'''

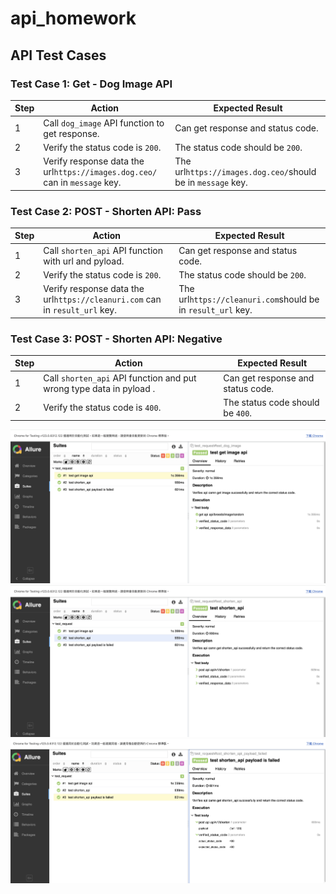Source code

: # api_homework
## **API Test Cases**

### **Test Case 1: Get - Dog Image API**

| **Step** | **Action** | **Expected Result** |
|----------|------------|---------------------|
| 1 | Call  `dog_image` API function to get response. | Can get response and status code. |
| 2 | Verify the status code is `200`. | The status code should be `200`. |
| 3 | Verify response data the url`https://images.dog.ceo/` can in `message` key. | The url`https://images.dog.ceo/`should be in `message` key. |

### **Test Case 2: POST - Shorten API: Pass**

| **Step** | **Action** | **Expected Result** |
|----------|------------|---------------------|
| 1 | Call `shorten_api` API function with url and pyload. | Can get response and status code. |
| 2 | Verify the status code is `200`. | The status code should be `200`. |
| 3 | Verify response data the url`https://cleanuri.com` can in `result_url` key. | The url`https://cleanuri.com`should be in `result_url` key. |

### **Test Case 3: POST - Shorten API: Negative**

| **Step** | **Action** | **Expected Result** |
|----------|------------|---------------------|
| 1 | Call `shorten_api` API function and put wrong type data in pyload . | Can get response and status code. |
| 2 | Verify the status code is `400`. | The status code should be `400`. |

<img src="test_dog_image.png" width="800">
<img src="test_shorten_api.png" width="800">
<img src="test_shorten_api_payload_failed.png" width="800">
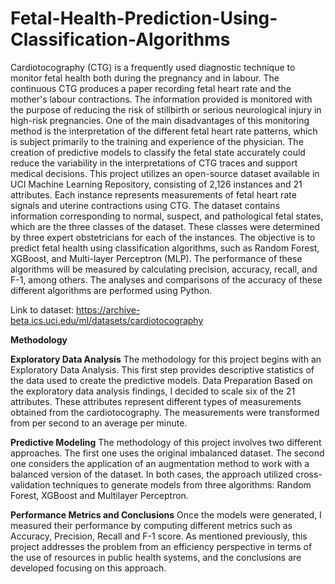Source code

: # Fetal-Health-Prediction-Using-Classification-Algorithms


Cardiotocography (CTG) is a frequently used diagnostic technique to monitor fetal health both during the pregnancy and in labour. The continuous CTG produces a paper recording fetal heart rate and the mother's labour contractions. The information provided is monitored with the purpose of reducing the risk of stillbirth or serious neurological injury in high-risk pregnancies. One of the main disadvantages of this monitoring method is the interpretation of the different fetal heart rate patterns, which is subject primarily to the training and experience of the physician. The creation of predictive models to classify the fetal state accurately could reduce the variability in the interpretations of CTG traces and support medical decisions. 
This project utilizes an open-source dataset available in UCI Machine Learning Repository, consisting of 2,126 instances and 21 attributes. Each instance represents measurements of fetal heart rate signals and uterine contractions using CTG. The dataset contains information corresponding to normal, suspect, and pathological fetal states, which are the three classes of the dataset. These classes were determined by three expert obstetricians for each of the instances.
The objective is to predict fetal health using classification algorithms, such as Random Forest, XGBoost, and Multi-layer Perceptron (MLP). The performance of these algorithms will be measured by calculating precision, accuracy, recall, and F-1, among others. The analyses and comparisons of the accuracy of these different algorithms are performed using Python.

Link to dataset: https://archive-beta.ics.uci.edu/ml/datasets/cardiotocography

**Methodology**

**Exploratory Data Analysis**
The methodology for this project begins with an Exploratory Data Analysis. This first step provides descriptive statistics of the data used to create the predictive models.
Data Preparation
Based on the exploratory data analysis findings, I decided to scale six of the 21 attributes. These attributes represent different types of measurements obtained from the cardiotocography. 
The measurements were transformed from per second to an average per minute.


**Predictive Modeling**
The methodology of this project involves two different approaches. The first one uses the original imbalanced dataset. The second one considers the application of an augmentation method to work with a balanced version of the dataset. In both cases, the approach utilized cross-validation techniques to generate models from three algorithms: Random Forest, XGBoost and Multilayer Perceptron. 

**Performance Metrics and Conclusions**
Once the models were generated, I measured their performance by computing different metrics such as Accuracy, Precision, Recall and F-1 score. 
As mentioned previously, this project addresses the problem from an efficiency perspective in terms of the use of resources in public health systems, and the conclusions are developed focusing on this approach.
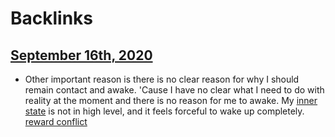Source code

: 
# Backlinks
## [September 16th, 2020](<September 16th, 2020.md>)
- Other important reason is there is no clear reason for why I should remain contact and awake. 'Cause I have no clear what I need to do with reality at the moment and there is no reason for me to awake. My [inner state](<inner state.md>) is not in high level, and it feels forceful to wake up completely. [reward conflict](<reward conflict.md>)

'''
'''

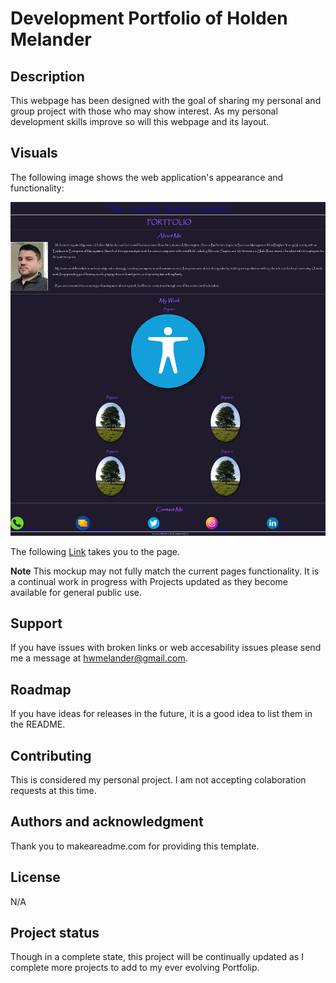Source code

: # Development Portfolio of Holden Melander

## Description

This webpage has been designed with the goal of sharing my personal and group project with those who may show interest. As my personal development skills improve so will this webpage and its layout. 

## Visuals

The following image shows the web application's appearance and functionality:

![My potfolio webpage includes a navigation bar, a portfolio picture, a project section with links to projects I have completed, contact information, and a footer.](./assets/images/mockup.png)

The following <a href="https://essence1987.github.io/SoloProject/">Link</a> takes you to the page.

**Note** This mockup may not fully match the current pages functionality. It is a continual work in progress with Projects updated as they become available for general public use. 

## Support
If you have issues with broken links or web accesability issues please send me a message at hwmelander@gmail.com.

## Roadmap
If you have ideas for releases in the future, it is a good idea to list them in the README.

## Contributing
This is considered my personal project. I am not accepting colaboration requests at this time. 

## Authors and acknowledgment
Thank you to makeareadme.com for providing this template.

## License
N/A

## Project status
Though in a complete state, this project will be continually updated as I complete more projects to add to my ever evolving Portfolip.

'''

Repeat exactly the lines above from the one with "The methodology for" up to and including the one with "Metrics and Conclusions**". No other line belongs in the reply.

● **EXPECTED OUTPUT**:
The methodology for this project begins with an Exploratory Data Analysis. This first step provides descriptive statistics of the data used to create the predictive models.
Data Preparation
Based on the exploratory data analysis findings, I decided to scale six of the 21 attributes. These attributes represent different types of measurements obtained from the cardiotocography. 
The measurements were transformed from per second to an average per minute.


**Predictive Modeling**
The methodology of this project involves two different approaches. The first one uses the original imbalanced dataset. The second one considers the application of an augmentation method to work with a balanced version of the dataset. In both cases, the approach utilized cross-validation techniques to generate models from three algorithms: Random Forest, XGBoost and Multilayer Perceptron. 

**Performance Metrics and Conclusions**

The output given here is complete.